- _Data shown_
━━━━━━━━━━━━━━━━
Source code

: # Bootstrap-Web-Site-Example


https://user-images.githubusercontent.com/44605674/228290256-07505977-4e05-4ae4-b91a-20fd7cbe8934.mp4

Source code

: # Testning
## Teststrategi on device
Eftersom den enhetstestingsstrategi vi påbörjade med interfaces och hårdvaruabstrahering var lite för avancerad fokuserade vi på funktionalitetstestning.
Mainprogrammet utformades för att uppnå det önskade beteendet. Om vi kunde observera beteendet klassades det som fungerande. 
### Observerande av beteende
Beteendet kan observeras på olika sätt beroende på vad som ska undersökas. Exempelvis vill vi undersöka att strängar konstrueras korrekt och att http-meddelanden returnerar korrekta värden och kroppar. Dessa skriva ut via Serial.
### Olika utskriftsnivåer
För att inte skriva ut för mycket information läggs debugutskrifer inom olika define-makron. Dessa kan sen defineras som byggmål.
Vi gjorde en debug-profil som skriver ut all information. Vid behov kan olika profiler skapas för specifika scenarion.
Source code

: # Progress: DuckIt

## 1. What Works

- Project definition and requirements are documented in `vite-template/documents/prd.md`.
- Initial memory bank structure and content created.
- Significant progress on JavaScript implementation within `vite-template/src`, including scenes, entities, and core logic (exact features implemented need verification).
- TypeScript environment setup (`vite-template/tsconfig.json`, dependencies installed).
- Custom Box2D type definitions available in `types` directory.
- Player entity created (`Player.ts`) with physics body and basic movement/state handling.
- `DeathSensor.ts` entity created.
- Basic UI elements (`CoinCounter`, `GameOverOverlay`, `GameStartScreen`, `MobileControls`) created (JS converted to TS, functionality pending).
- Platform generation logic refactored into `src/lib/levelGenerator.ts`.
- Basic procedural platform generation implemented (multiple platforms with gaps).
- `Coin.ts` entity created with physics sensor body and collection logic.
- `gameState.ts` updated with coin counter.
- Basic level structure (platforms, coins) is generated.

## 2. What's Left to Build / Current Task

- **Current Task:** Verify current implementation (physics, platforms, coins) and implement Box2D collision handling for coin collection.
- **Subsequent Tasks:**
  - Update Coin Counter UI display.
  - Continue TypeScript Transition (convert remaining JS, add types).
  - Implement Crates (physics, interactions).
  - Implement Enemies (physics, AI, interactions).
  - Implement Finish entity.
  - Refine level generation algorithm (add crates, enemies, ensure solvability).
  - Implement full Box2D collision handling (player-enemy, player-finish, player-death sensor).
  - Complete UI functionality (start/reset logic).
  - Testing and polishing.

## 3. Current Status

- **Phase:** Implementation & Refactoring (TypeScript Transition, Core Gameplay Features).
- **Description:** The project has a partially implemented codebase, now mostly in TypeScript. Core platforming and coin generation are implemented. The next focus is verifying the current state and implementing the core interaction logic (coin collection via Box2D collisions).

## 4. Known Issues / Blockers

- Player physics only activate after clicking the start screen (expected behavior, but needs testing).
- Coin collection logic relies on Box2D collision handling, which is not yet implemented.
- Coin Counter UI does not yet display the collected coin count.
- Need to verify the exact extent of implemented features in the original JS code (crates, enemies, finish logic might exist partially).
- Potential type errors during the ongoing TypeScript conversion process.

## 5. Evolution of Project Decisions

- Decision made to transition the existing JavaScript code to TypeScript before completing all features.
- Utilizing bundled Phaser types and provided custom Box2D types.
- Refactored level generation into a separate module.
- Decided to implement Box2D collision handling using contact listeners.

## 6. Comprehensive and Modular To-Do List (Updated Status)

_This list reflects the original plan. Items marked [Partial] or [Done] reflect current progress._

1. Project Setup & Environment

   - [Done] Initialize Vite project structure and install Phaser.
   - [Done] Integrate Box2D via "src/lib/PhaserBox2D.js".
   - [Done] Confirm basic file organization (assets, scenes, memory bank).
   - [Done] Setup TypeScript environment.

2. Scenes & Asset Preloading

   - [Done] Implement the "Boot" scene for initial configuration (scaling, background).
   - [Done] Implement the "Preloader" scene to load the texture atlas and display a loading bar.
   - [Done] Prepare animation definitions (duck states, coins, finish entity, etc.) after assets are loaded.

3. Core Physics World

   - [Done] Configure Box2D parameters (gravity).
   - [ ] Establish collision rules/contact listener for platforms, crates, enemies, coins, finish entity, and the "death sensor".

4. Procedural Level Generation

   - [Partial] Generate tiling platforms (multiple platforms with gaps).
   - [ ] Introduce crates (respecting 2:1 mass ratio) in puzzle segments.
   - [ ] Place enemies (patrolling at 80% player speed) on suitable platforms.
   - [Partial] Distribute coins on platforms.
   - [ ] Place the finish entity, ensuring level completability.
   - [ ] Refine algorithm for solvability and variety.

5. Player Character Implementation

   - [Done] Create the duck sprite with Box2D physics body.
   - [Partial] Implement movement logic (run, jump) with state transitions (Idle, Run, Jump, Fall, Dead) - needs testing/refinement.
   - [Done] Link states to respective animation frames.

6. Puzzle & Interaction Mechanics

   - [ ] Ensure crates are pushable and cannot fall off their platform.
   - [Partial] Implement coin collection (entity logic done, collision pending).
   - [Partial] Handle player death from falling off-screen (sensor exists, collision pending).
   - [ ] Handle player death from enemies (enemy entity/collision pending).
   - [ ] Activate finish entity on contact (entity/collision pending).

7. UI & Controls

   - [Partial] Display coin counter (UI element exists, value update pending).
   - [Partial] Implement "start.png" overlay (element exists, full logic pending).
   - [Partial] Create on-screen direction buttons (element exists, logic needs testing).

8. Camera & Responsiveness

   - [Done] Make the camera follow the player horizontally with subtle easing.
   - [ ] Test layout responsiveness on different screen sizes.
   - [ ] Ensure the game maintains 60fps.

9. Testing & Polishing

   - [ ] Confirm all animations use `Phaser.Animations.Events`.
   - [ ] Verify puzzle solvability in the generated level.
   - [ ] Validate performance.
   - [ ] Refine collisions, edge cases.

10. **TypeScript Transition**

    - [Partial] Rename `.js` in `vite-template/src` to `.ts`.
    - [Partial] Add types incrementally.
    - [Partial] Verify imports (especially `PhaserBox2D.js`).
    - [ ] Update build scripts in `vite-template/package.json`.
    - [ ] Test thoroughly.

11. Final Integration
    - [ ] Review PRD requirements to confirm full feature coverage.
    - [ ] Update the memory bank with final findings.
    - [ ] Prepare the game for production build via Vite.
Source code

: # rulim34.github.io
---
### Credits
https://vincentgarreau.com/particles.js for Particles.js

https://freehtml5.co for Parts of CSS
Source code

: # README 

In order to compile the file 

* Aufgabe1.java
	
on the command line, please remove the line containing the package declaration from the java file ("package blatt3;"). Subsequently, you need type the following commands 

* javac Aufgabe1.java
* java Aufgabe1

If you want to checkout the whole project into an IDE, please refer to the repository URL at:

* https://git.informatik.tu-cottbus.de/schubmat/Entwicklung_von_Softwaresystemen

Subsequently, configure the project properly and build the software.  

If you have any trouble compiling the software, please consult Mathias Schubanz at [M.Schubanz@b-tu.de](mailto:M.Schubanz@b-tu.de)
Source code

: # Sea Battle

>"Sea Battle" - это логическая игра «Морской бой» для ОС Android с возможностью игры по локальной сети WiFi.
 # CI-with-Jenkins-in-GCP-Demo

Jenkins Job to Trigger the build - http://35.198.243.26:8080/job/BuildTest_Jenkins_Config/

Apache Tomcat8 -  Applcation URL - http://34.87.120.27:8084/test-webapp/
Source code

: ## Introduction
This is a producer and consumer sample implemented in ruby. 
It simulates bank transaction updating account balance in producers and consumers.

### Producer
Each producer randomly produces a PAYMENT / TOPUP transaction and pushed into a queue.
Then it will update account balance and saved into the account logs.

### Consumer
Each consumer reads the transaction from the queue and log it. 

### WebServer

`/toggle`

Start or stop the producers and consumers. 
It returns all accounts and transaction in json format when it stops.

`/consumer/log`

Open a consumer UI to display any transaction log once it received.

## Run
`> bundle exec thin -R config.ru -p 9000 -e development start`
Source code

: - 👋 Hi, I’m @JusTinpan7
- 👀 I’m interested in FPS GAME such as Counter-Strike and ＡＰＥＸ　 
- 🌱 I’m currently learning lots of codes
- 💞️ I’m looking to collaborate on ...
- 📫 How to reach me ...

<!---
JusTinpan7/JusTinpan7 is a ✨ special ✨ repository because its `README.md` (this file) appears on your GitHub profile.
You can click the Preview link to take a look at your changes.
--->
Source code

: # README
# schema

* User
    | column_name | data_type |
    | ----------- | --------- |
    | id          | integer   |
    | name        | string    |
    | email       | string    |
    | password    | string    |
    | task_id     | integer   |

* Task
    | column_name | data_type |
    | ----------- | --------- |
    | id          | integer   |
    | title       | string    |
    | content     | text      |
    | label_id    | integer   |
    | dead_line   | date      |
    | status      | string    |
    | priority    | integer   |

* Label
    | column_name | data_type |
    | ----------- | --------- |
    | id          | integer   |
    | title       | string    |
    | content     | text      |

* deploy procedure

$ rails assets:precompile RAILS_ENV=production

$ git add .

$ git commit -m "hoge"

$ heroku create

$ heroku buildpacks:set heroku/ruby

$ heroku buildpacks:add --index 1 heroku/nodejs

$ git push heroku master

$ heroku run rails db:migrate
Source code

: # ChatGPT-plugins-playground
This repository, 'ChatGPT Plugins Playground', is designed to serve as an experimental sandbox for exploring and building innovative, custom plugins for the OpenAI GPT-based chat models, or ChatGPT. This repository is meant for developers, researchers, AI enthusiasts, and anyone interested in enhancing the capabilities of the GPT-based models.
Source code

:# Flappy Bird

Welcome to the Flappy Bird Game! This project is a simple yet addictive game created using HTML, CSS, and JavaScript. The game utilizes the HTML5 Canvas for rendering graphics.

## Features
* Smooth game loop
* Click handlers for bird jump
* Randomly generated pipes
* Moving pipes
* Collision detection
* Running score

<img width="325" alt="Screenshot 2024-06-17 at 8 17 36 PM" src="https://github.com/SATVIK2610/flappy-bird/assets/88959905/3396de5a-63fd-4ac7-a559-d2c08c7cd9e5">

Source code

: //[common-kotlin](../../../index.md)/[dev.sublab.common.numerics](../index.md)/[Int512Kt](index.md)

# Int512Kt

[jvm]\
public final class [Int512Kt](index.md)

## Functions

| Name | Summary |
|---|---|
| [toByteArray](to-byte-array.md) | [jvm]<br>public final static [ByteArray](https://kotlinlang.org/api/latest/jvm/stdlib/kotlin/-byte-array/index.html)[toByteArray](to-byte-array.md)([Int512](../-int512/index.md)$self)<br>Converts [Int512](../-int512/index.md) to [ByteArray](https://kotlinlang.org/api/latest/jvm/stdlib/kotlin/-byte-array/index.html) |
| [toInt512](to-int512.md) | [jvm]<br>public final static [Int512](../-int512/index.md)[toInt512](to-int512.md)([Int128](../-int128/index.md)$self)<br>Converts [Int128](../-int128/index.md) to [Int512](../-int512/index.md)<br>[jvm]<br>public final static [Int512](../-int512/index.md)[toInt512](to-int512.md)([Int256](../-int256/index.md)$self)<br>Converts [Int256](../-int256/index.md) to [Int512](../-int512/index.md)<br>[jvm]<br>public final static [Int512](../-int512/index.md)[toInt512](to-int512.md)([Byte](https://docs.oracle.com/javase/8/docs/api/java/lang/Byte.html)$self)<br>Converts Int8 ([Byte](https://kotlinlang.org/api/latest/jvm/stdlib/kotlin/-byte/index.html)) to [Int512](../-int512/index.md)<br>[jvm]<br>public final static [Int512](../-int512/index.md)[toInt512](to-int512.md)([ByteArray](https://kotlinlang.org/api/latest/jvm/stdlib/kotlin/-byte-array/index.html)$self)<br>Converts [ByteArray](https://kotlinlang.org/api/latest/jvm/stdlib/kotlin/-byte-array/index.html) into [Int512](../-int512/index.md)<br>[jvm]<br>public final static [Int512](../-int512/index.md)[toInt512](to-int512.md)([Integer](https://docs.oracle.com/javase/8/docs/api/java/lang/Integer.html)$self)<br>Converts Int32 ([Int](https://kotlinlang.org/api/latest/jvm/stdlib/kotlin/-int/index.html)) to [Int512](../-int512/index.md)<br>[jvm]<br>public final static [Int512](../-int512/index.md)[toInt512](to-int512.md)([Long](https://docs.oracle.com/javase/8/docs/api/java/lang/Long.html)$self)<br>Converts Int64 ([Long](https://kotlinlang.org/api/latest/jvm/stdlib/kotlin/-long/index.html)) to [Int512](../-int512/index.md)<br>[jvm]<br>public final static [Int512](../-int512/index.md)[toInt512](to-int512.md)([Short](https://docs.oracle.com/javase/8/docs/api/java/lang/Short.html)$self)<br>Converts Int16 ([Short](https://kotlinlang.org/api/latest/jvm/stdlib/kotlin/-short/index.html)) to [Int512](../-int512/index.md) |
━━━━━━━━━━━━━━━━
- _Instructions to follow_
Only the lines above, from the first through the one holding "- Platform generation", are to be output, and they must be copied exactly.

- _Task output_
Source code

: # Bootstrap-Web-Site-Example


https://user-images.githubusercontent.com/44605674/228290256-07505977-4e05-4ae4-b91a-20fd7cbe8934.mp4

Source code

: # Testning
## Teststrategi on device
Eftersom den enhetstestingsstrategi vi påbörjade med interfaces och hårdvaruabstrahering var lite för avancerad fokuserade vi på funktionalitetstestning.
Mainprogrammet utformades för att uppnå det önskade beteendet. Om vi kunde observera beteendet klassades det som fungerande. 
### Observerande av beteende
Beteendet kan observeras på olika sätt beroende på vad som ska undersökas. Exempelvis vill vi undersöka att strängar konstrueras korrekt och att http-meddelanden returnerar korrekta värden och kroppar. Dessa skriva ut via Serial.
### Olika utskriftsnivåer
För att inte skriva ut för mycket information läggs debugutskrifer inom olika define-makron. Dessa kan sen defineras som byggmål.
Vi gjorde en debug-profil som skriver ut all information. Vid behov kan olika profiler skapas för specifika scenarion.
Source code

: # Progress: DuckIt

## 1. What Works

- Project definition and requirements are documented in `vite-template/documents/prd.md`.
- Initial memory bank structure and content created.
- Significant progress on JavaScript implementation within `vite-template/src`, including scenes, entities, and core logic (exact features implemented need verification).
- TypeScript environment setup (`vite-template/tsconfig.json`, dependencies installed).
- Custom Box2D type definitions available in `types` directory.
- Player entity created (`Player.ts`) with physics body and basic movement/state handling.
- `DeathSensor.ts` entity created.
- Basic UI elements (`CoinCounter`, `GameOverOverlay`, `GameStartScreen`, `MobileControls`) created (JS converted to TS, functionality pending).
- Platform generation logic refactored into `src/lib/levelGenerator.ts`.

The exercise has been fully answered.